WHAT YOU HAVE TO DO ▸ Only the lines below from the one that contains "则在适当的 Möbius 归一化与共同实平移商下，全部渐近" through the one that contains "a specific period." should appear in your answer, exact and without pictures.

DATA EXTRACTS ▸
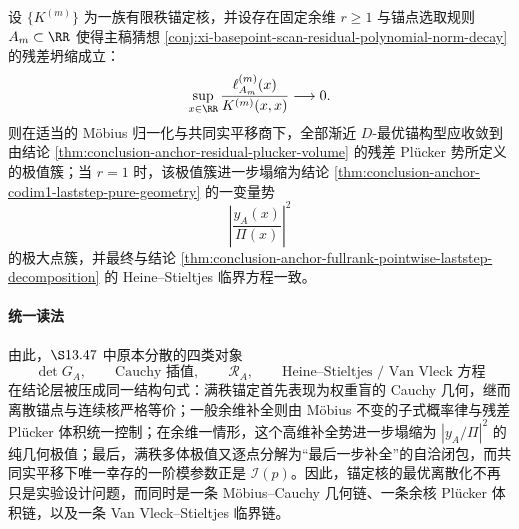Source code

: \begin{conjecture}\label{conj:conclusion-anchor-residual-collapse-doptimal-stieltjes-consistency}
设 \(\{K^{(m)}\}\) 为一族有限秩锚定核，并设存在固定余维 \(r\ge 1\) 与锚点选取规则 \(A_m\subset\RR\) 使得主稿猜想 \ref{conj:xi-basepoint-scan-residual-polynomial-norm-decay} 的残差坍缩成立：
\[
\sup_{x\in\RR}\frac{\ell_{A_m}^{(m)}(x)}{K^{(m)}(x,x)}\longrightarrow 0.
\]
则在适当的 Möbius 归一化与共同实平移商下，全部渐近 \(D\)-最优锚构型应收敛到由结论 \ref{thm:conclusion-anchor-residual-plucker-volume} 的残差 Pl\"ucker 势所定义的极值簇；当 \(r=1\) 时，该极值簇进一步塌缩为结论 \ref{thm:conclusion-anchor-codim1-laststep-pure-geometry} 的一变量势
\[
\left|\frac{y_A(x)}{\Pi(x)}\right|^2
\]
的极大点簇，并最终与结论 \ref{thm:conclusion-anchor-fullrank-pointwise-laststep-decomposition} 的 Heine--Stieltjes 临界方程一致。
\end{conjecture}

\paragraph{统一读法}
由此，\(\S 13.47\) 中原本分散的四类对象
\[
\det G_A,\qquad
\text{Cauchy 插值},\qquad
\mathcal R_A,\qquad
\text{Heine--Stieltjes / Van Vleck 方程}
\]
在结论层被压成同一结构句式：满秩锚定首先表现为权重盲的 Cauchy 几何，继而离散锚点与连续核严格等价；一般余维补全则由 Möbius 不变的子式概率律与残差 Pl\"ucker 体积统一控制；在余维一情形，这个高维补全势进一步塌缩为 \(|y_A/\Pi|^2\) 的纯几何极值；最后，满秩多体极值又逐点分解为“最后一步补全”的自洽闭包，而共同实平移下唯一幸存的一阶模参数正是 \(\mathcal I(p)\)。因此，锚定核的最优离散化不再只是实验设计问题，而同时是一条 Möbius--Cauchy 几何链、一条余核 Pl\"ucker 体积链，以及一条 Van Vleck--Stieltjes 临界链。

\endinput
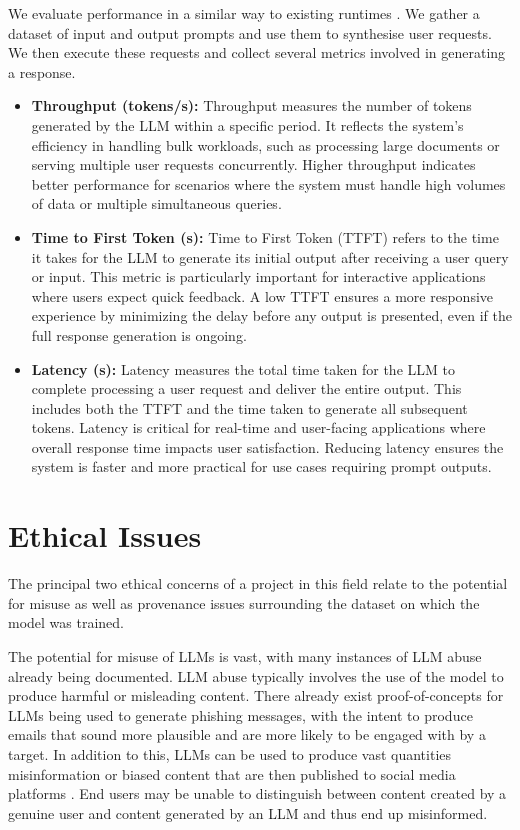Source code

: \documentclass[12pt,twoside]{report}
\begin{document}
We evaluate performance in a similar way to existing runtimes \cite{kwon2023efficient}.
We gather a dataset of input and output prompts \cite{stanfordalpaca} and use them to synthesise user requests.
We then execute these requests and collect several metrics involved in generating a response.

\begin{itemize}
  \item \textbf{Throughput (tokens/s):} Throughput measures the number of tokens generated by the LLM within a specific period.
    It reflects the system’s efficiency in handling bulk workloads, such as processing large documents or serving multiple user requests concurrently. 
    Higher throughput indicates better performance for scenarios where the system must handle high volumes of data or multiple simultaneous queries.
  \item \textbf{Time to First Token (s):} Time to First Token (TTFT) refers to the time it takes for the LLM to generate its initial output after receiving a user query or input. 
    This metric is particularly important for interactive applications where users expect quick feedback. 
    A low TTFT ensures a more responsive experience by minimizing the delay before any output is presented, even if the full response generation is ongoing.
  \item \textbf{Latency (s):} Latency measures the total time taken for the LLM to complete processing a user request and deliver the entire output. 
    This includes both the TTFT and the time taken to generate all subsequent tokens. 
    Latency is critical for real-time and user-facing applications where overall response time impacts user satisfaction. 
    Reducing latency ensures the system is faster and more practical for use cases requiring prompt outputs.
\end{itemize}


\chapter{Ethical Issues} %
The principal two ethical concerns of a project in this field relate to the potential for misuse as well as provenance issues surrounding the dataset on which the model was trained.

The potential for misuse of LLMs is vast, with many instances of LLM abuse already being documented.
LLM abuse typically involves the use of the model to produce harmful or misleading content.
There already exist proof-of-concepts for LLMs \cite{hazell2023spear} being used to generate phishing messages, with the intent to produce emails that sound more plausible and are more likely to be engaged with by a target.
In addition to this, LLMs can be used to produce vast quantities misinformation or biased content that are then published to social media platforms \cite{williams2024large}. 
End users may be unable to distinguish between content created by a genuine user and content generated by an LLM and thus end up misinformed.
\end{document}

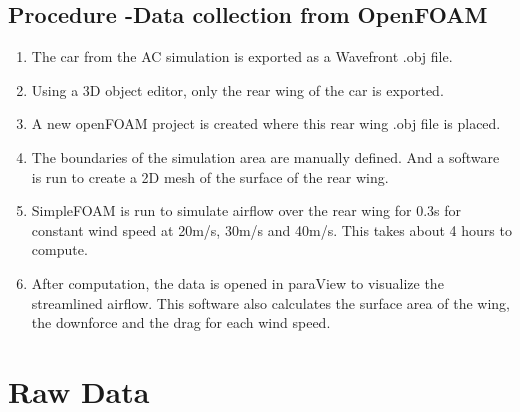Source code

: \documentclass[11pt, a4paper]{article}
\begin{document}
\subsection{Procedure -Data collection from OpenFOAM}
\begin{enumerate}
    \item The car from the AC simulation is exported as a Wavefront .obj file.
    \item Using a 3D object editor, only the rear wing of the car is exported.
    \item A new openFOAM project is created where this rear wing .obj file is placed. 
    \item The boundaries of the simulation area are manually defined. And a software is run to create a 2D mesh of the surface of the rear wing.
    \item SimpleFOAM is run to simulate airflow over the rear wing for 0.3s for constant wind speed at 20m/s, 30m/s and 40m/s. This takes about 4 hours to compute.
    \item After computation, the data is opened in paraView to visualize the streamlined airflow. This software also calculates the surface area of the wing, the downforce  and the drag for each wind speed.
\end{enumerate}

\section{Raw Data}
\end{document}
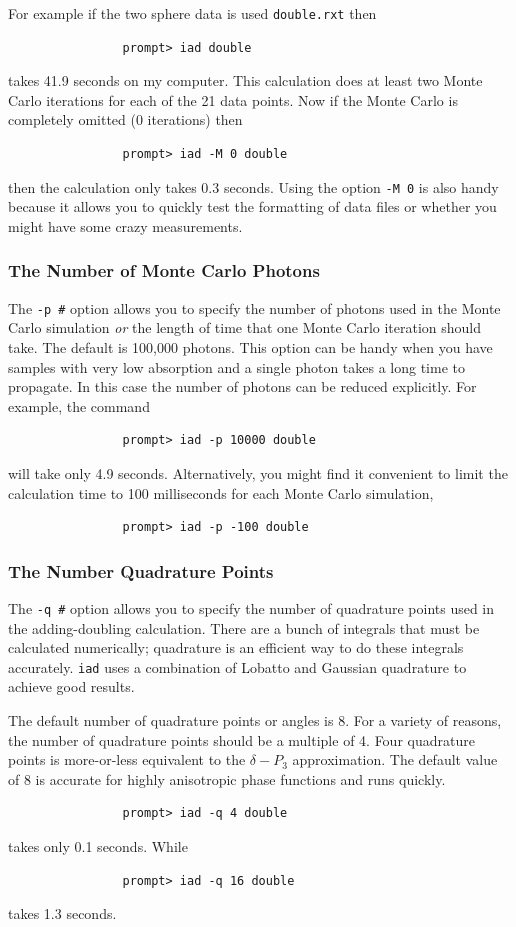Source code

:\documentclass{article}
\newcommand\iadprog{\texttt{iad}}
\begin{document}
For example
if the two sphere data is used \texttt{double.rxt} then
\begin{verbatim}
                prompt> iad double
\end{verbatim}
takes 41.9 seconds on my computer.  This calculation does at least two Monte
Carlo iterations for each of the 21 data points.  Now if the Monte Carlo is
completely omitted (0 iterations) then
\begin{verbatim}
                prompt> iad -M 0 double
\end{verbatim}
then the calculation only takes 0.3 seconds.  Using the option \texttt{-M 0} is also
handy because it allows you to quickly test the formatting of data files or
whether you might have some crazy measurements.

\subsubsection{The Number of Monte Carlo Photons}

The \texttt{-p \#} option allows you to specify the number of photons used
in the Monte Carlo simulation \textit{or} the length of time that one Monte
Carlo iteration should take.  The default is 100,000 photons.  
This option can be handy when you have samples with
very low absorption and a single photon takes a long time to propagate.  In
this case the number of photons can be reduced explicitly.  For example, 
the command
\begin{verbatim}
                prompt> iad -p 10000 double
\end{verbatim}
will take only 4.9 seconds.  Alternatively,
you might find it convenient to limit the calculation time to 100 milliseconds
for each Monte Carlo simulation,
\begin{verbatim}
                prompt> iad -p -100 double
\end{verbatim}

\subsubsection{The Number Quadrature Points}
The \texttt{-q \#} option allows you to specify the number of quadrature
points used in the adding-doubling calculation.  There are a bunch of 
integrals that must be calculated numerically; quadrature is an efficient 
way to do these integrals accurately.  \iadprog{} uses a combination of 
Lobatto and Gaussian quadrature to achieve good results.

The default number of quadrature points or angles is 8.
For a variety of reasons, the number of quadrature points should be a
multiple of 4.  Four quadrature points is more-or-less equivalent to the
$\delta-P_3$ approximation.  The default value of 8 is accurate for highly
anisotropic phase functions and runs quickly.
\begin{verbatim}
                prompt> iad -q 4 double
\end{verbatim}
takes only 0.1 seconds.  While
\begin{verbatim}
                prompt> iad -q 16 double
\end{verbatim}
takes 1.3 seconds.
\end{document}
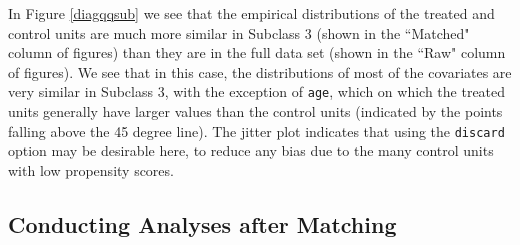 \documentclass[oneside,letterpaper,titlepage]{article}
\begin{document}
\begin{enumerate}
In Figure \ref{diagqqsub} we see that the empirical distributions of the treated and control units are much more similar
in Subclass 3 (shown in the ``Matched" column of figures) than they are in the full data set (shown in the ``Raw" column of 
figures).  
We see that in this case, 
the distributions of most of the covariates are very similar in Subclass 3, with the exception of \texttt{age}, which
on which the treated units generally have larger values than the control units (indicated by the points falling above the 45 
degree line).
The jitter plot indicates that using the \texttt{discard} option may be 
desirable here, to reduce any bias due to the many control units with low propensity scores.  

\end{enumerate}

%
%



\subsection{Conducting Analyses after Matching}
\label{subsec:analysis}
\end{document}
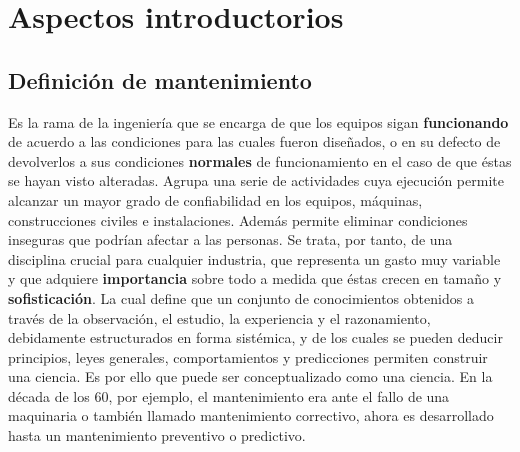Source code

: \documentclass[
	12pt, %
	fleqn, %
	a4paper, %
]{LegrandOrangeBook}
\begin{document}
\chapter{Aspectos introductorios}
\section{Definición de mantenimiento}
Es la rama de la ingeniería que se encarga de que los equipos sigan \textbf{funcionando} de acuerdo a las condiciones para las cuales fueron diseñados, o en su defecto de devolverlos a sus condiciones \textbf{normales} de funcionamiento en el caso de que éstas se hayan visto alteradas. Agrupa una serie de actividades cuya ejecución permite alcanzar un mayor grado de confiabilidad en los equipos, máquinas, construcciones civiles e instalaciones. Además permite eliminar condiciones inseguras que podrían afectar a las personas. Se trata, por tanto, de una disciplina crucial para cualquier industria, que representa un gasto muy variable y que adquiere \textbf{importancia} sobre todo a medida que éstas crecen en tamaño y \textbf{sofisticación}. La cual define que un conjunto de conocimientos obtenidos a través de la observación, el estudio, la experiencia y el razonamiento, debidamente estructurados en forma sistémica, y de los cuales se pueden deducir principios, leyes generales, comportamientos y predicciones permiten construir una ciencia. Es por ello que puede ser conceptualizado como una ciencia. En la década de los 60, por ejemplo, el mantenimiento era ante el fallo de una maquinaria o también llamado mantenimiento correctivo, ahora es desarrollado hasta un mantenimiento preventivo o predictivo.
\end{document}
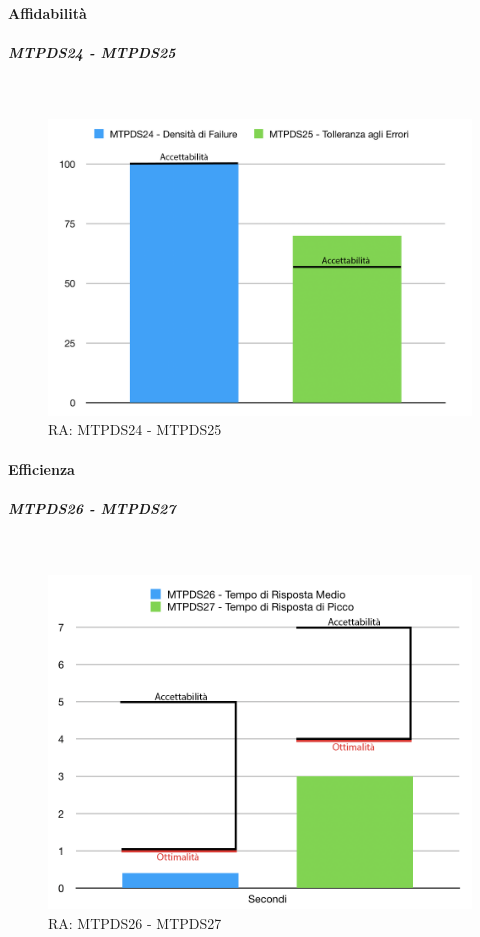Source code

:\paragraph{Affidabilità}

\subparagraph{MTPDS24 - MTPDS25} \-\\

\begin{figure}[H]
	\begin{center}
		\includegraphics[scale=0.5]{./images/grafici_RA/Affidabilita.png} 
		\caption{RA: MTPDS24 - MTPDS25}
	\end{center}
\end{figure}

\paragraph{Efficienza}

\subparagraph{MTPDS26 - MTPDS27} \-\\

\begin{figure}[H]
	\begin{center}
		\includegraphics[scale=0.5]{./images/grafici_RA/Efficienza.png} 
		\caption{RA: MTPDS26 - MTPDS27}
	\end{center}
\end{figure}

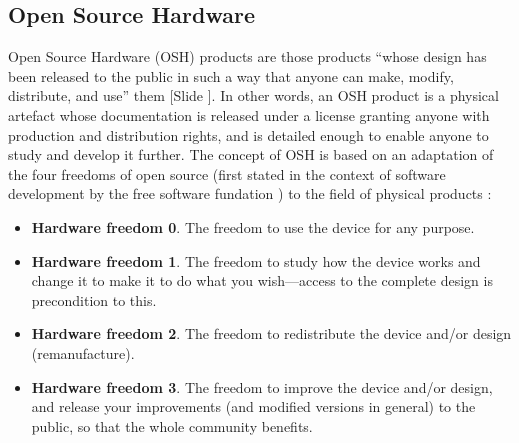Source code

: \documentclass{article}
\newcounter{slide}
\begin{document}
\subsection{Open Source Hardware}
\label{sec:OSH}
Open Source Hardware (OSH) products are those products ``whose design has been released to the public in such a way that anyone can make, modify, distribute, and use'' them \cite{opensourcehardwareassociationOpenSourceHardware2016} {\color{blue}[Slide ]}. In other words, an OSH product is a physical artefact whose documentation is released under a license granting anyone with production and distribution rights, and is detailed enough to enable anyone to study and develop it further. The concept of OSH is based on an adaptation of the four freedoms of open source (first stated in the context of software development by the free software fundation \cite{freesoftwarefoundationFreeSoftwareDefinition2015}) to the field of physical products \cite{powellDemocratizingProductionOpen2012}: 
\begin{itemize}
	\item \textbf{Hardware freedom 0}. The freedom to use the device for any purpose.
	\item \textbf{Hardware freedom 1}. The freedom to study how the device works and change it to make it to do what you wish---access to the complete design is precondition to this.
	\item \textbf{Hardware freedom 2}. The freedom to redistribute the device and/or design (remanufacture).
	\item \textbf{Hardware freedom 3}. The freedom to improve the device and/or design, and release your improvements (and modified versions in general) to the public, so that the whole community benefits.
\end{itemize}
\end{document}
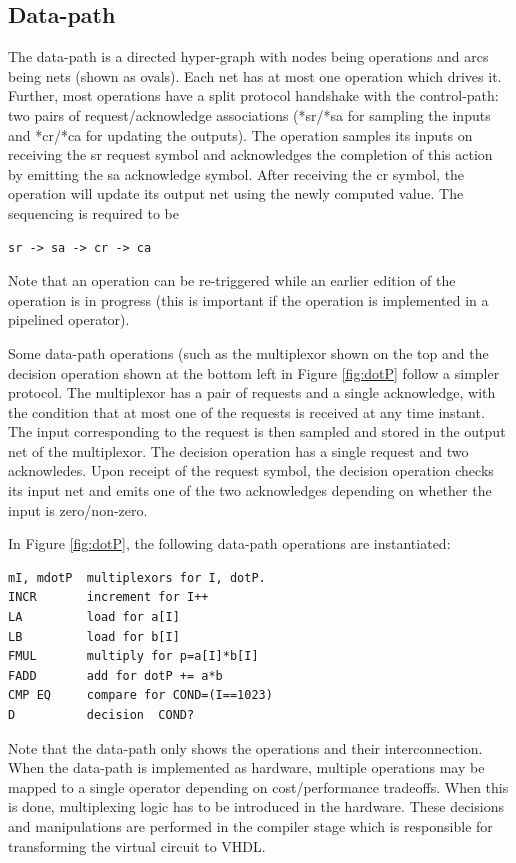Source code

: \documentclass[conference]{IEEEtran}
\begin{document}
\subsection{Data-path}
The data-path is a directed hyper-graph with nodes being
operations and arcs being nets (shown as ovals).  Each
net has at most one operation which drives it.  Further, most
operations have  a split protocol handshake with
the control-path:  two pairs of request/acknowledge 
associations (*sr/*sa for sampling the inputs  and *cr/*ca for
updating the outputs).    The operation samples its inputs
on receiving the sr request symbol and acknowledges the completion
of this action by emitting the sa acknowledge symbol.  After receiving
the cr symbol, the operation will update its output net
using the newly computed value. The sequencing is required to be
\begin{verbatim}
sr -> sa -> cr -> ca
\end{verbatim}
Note that an operation can be re-triggered while an earlier
edition of the operation
is in progress (this is important if the operation is implemented
in a pipelined operator).

Some data-path operations (such as the multiplexor
shown on the top and the decision operation shown at the bottom
left in Figure \ref{fig:dotP} follow a simpler protocol.  The multiplexor
has a pair of requests and a single acknowledge, with the condition
that at most one of the requests is received at any time instant.
The input corresponding to the request is then sampled and stored
in the output net of the multiplexor.
The decision operation has a single request and two acknowledes.  Upon
receipt of the request symbol, the decision operation checks its input net
and emits one of the two acknowledges depending on whether the input
is zero/non-zero.

In Figure \ref{fig:dotP}, the following data-path operations
are instantiated:
\begin{verbatim}
mI, mdotP  multiplexors for I, dotP.
INCR       increment for I++
LA         load for a[I]
LB         load for b[I]
FMUL       multiply for p=a[I]*b[I]
FADD       add for dotP += a*b
CMP EQ     compare for COND=(I==1023)
D          decision  COND?
\end{verbatim}

Note that the data-path only shows the operations and their interconnection.
When the data-path is implemented as hardware, multiple operations may
be mapped to a single operator depending on cost/performance tradeoffs.  When
this is done, multiplexing logic has to be introduced in the hardware.  These
decisions and manipulations are performed in the compiler stage which is
responsible for transforming the virtual circuit to VHDL.
\end{document}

WORKED SOLUTION ▸
则在适当的 Möbius 归一化与共同实平移商下，全部渐近 \(D\)-最优锚构型应收敛到由结论 \ref{thm:conclusion-anchor-residual-plucker-volume} 的残差 Pl\"ucker 势所定义的极值簇；当 \(r=1\) 时，该极值簇进一步塌缩为结论 \ref{thm:conclusion-anchor-codim1-laststep-pure-geometry} 的一变量势
\[
\left|\frac{y_A(x)}{\Pi(x)}\right|^2
\]
的极大点簇，并最终与结论 \ref{thm:conclusion-anchor-fullrank-pointwise-laststep-decomposition} 的 Heine--Stieltjes 临界方程一致。
\end{conjecture}

\paragraph{统一读法}
由此，\(\S 13.47\) 中原本分散的四类对象
\[
\det G_A,\qquad
\text{Cauchy 插值},\qquad
\mathcal R_A,\qquad
\text{Heine--Stieltjes / Van Vleck 方程}
\]
在结论层被压成同一结构句式：满秩锚定首先表现为权重盲的 Cauchy 几何，继而离散锚点与连续核严格等价；一般余维补全则由 Möbius 不变的子式概率律与残差 Pl\"ucker 体积统一控制；在余维一情形，这个高维补全势进一步塌缩为 \(|y_A/\Pi|^2\) 的纯几何极值；最后，满秩多体极值又逐点分解为“最后一步补全”的自洽闭包，而共同实平移下唯一幸存的一阶模参数正是 \(\mathcal I(p)\)。因此，锚定核的最优离散化不再只是实验设计问题，而同时是一条 Möbius--Cauchy 几何链、一条余核 Pl\"ucker 体积链，以及一条 Van Vleck--Stieltjes 临界链。

\endinput
Source code

: \documentclass[12pt,twoside]{report}
\begin{document}
We evaluate performance in a similar way to existing runtimes \cite{kwon2023efficient}.
We gather a dataset of input and output prompts \cite{stanfordalpaca} and use them to synthesise user requests.
We then execute these requests and collect several metrics involved in generating a response.

\begin{itemize}
  \item \textbf{Throughput (tokens/s):} Throughput measures the number of tokens generated by the LLM within a specific period.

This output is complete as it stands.